Una storia vera, senza sconti, questa di Attilio Frasca, classe
’70, raccontata nel libro ‘Cento lettere. Dalle sbarre alle
stelle’, scritto a quattro mani dallo stesso Frasca con il
regista Rai Fabio Masi (Itaca Edizioni), che raccoglie dieci
anni di corrispondenza tra Frasca e l’amico Massimo. Ora la loro
storia è diventata anche una rappresentazione teatrale con
l’adattamento di Ariele Vincenti. A recitare 10 detenuti del
carcere di Pescara guidati dalla sapiente maestria di Flavio
Insinna, nei panni dell’amico di Attilio, Massimo.

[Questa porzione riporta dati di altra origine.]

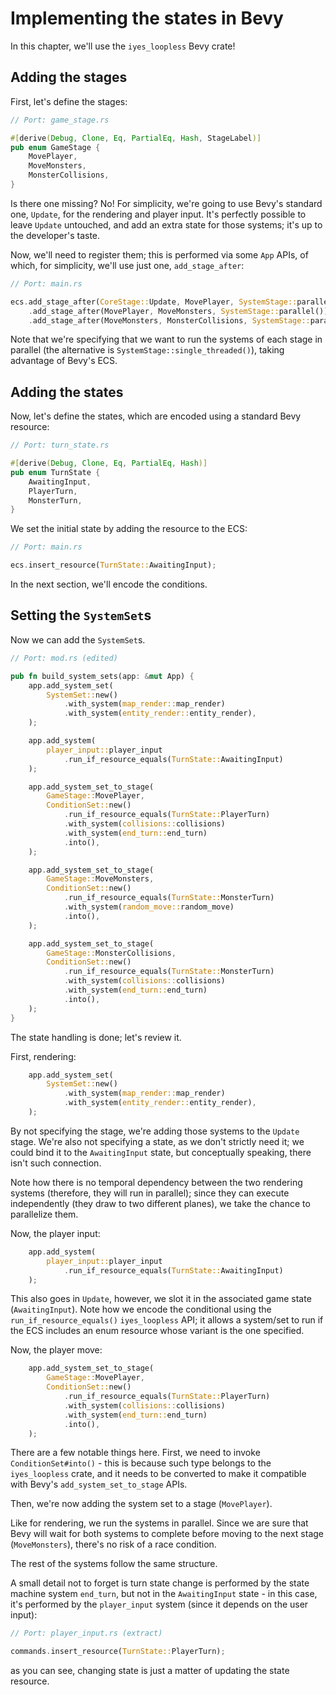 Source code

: # Implementing the states in Bevy

In this chapter, we'll use the `iyes_loopless` Bevy crate!

## Adding the stages

First, let's define the stages:

```rs
// Port: game_stage.rs

#[derive(Debug, Clone, Eq, PartialEq, Hash, StageLabel)]
pub enum GameStage {
    MovePlayer,
    MoveMonsters,
    MonsterCollisions,
}
```

Is there one missing? No! For simplicity, we're going to use Bevy's standard one, `Update`, for the rendering and player input. It's perfectly possible to leave `Update` untouched, and add an extra state for those systems; it's up to the developer's taste.

Now, we'll need to register them; this is performed via some `App` APIs, of which, for simplicity, we'll use just one, `add_stage_after`:

```rs
// Port: main.rs

ecs.add_stage_after(CoreStage::Update, MovePlayer, SystemStage::parallel())
    .add_stage_after(MovePlayer, MoveMonsters, SystemStage::parallel())
    .add_stage_after(MoveMonsters, MonsterCollisions, SystemStage::parallel());
```

Note that we're specifying that we want to run the systems of each stage in parallel (the alternative is `SystemStage::single_threaded()`), taking advantage of Bevy's ECS.

## Adding the states

Now, let's define the states, which are encoded using a standard Bevy resource:

```rs
// Port: turn_state.rs

#[derive(Debug, Clone, Eq, PartialEq, Hash)]
pub enum TurnState {
    AwaitingInput,
    PlayerTurn,
    MonsterTurn,
}
```

We set the initial state by adding the resource to the ECS:

```rs
// Port: main.rs

ecs.insert_resource(TurnState::AwaitingInput);
```

In the next section, we'll encode the conditions.

## Setting the `SystemSet`s

Now we can add the `SystemSet`s.

```rs
// Port: mod.rs (edited)

pub fn build_system_sets(app: &mut App) {
    app.add_system_set(
        SystemSet::new()
            .with_system(map_render::map_render)
            .with_system(entity_render::entity_render),
    );

    app.add_system(
        player_input::player_input
            .run_if_resource_equals(TurnState::AwaitingInput)
    );

    app.add_system_set_to_stage(
        GameStage::MovePlayer,
        ConditionSet::new()
            .run_if_resource_equals(TurnState::PlayerTurn)
            .with_system(collisions::collisions)
            .with_system(end_turn::end_turn)
            .into(),
    );

    app.add_system_set_to_stage(
        GameStage::MoveMonsters,
        ConditionSet::new()
            .run_if_resource_equals(TurnState::MonsterTurn)
            .with_system(random_move::random_move)
            .into(),
    );

    app.add_system_set_to_stage(
        GameStage::MonsterCollisions,
        ConditionSet::new()
            .run_if_resource_equals(TurnState::MonsterTurn)
            .with_system(collisions::collisions)
            .with_system(end_turn::end_turn)
            .into(),
    );
}
```

The state handling is done; let's review it.

First, rendering:

```rs
    app.add_system_set(
        SystemSet::new()
            .with_system(map_render::map_render)
            .with_system(entity_render::entity_render),
    );
```

By not specifying the stage, we're adding those systems to the `Update` stage. We're also not specifying a state, as we don't strictly need it; we could bind it to the `AwaitingInput` state, but conceptually speaking, there isn't such connection.

Note how there is no temporal dependency between the two rendering systems (therefore, they will run in parallel); since they can execute independently (they draw to two different planes), we take the chance to parallelize them.

Now, the player input:

```rs
    app.add_system(
        player_input::player_input
            .run_if_resource_equals(TurnState::AwaitingInput)
    );
```

This also goes in `Update`, however, we slot it in the associated game state (`AwaitingInput`). Note how we encode the conditional using the `run_if_resource_equals()` `iyes_loopless` API; it allows a system/set to run if the ECS includes an enum resource whose variant is the one specified.

Now, the player move:

```rs
    app.add_system_set_to_stage(
        GameStage::MovePlayer,
        ConditionSet::new()
            .run_if_resource_equals(TurnState::PlayerTurn)
            .with_system(collisions::collisions)
            .with_system(end_turn::end_turn)
            .into(),
    );
```

There are a few notable things here. First, we need to invoke `ConditionSet#into()` - this is because such type belongs to the `iyes_loopless` crate, and it needs to be converted to make it compatible with Bevy's `add_system_set_to_stage` APIs.

Then, we're now adding the system set to a stage (`MovePlayer`).

Like for rendering, we run the systems in parallel. Since we are sure that Bevy will wait for both systems to complete before moving to the next stage (`MoveMonsters`), there's no risk of a race condition.

The rest of the systems follow the same structure.

A small detail not to forget is turn state change is performed by the state machine system `end_turn`, but not in the `AwaitingInput` state - in this case, it's performed by the `player_input` system (since it depends on the user input):

```rs
// Port: player_input.rs (extract)

commands.insert_resource(TurnState::PlayerTurn);
```

as you can see, changing state is just a matter of updating the state resource.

Il debutto è
per il 1/o dicembre nella sala teatrale della Casa circondariale
di Pescara, con il sostegno del Teatro Stabile d’Abruzzo diretto
da Simone Cristicchi.A Insinna è affidato il ruolo di voce
narrante, con la volontà di raccontare la parabola dell’uomo al
di là del vissuto personale di ciascun detenuto. “Da anni non mi
emozionavo così alle prove”, afferma Insinna. Lo spettacolo
arriva al termine di un percorso teatrale durato sette mesi in
sinergia con il direttore, le assistenti sociali e le psicologhe
della Casa circondariale di Pescara. I lavori si sono svolti
nella sala teatrale della struttura, che ospiterà anche il
debutto, sabato 1 dicembre (su inviti). “Come il libro – spiega
il regista Ariele Vincenti – lo spettacolo racconta la vita
criminale di Frasca, dai primi reati alla lunga carcerazione”.
   
Fanno da corollario coreografie ballate, scene di delirio e
violenza collettiva, ma anche numerose situazioni ilari e
grottesche. Tutto accompagnato dall’uso scenico delle canzoni di
Emilio Stella, cantautore romano.
   
“La vera amicizia è senza giudizio: Massimo non giudica
Attilio ma gli sta a fianco e lo conforta”, dice Insinna mentre
per il direttore della Casa Circondariale di Pescara, Franco
Pettinelli “la mancanza di libertà, paradossalmente, si può
trasformare in libertà di scelta di cambiamento”.(ANSA).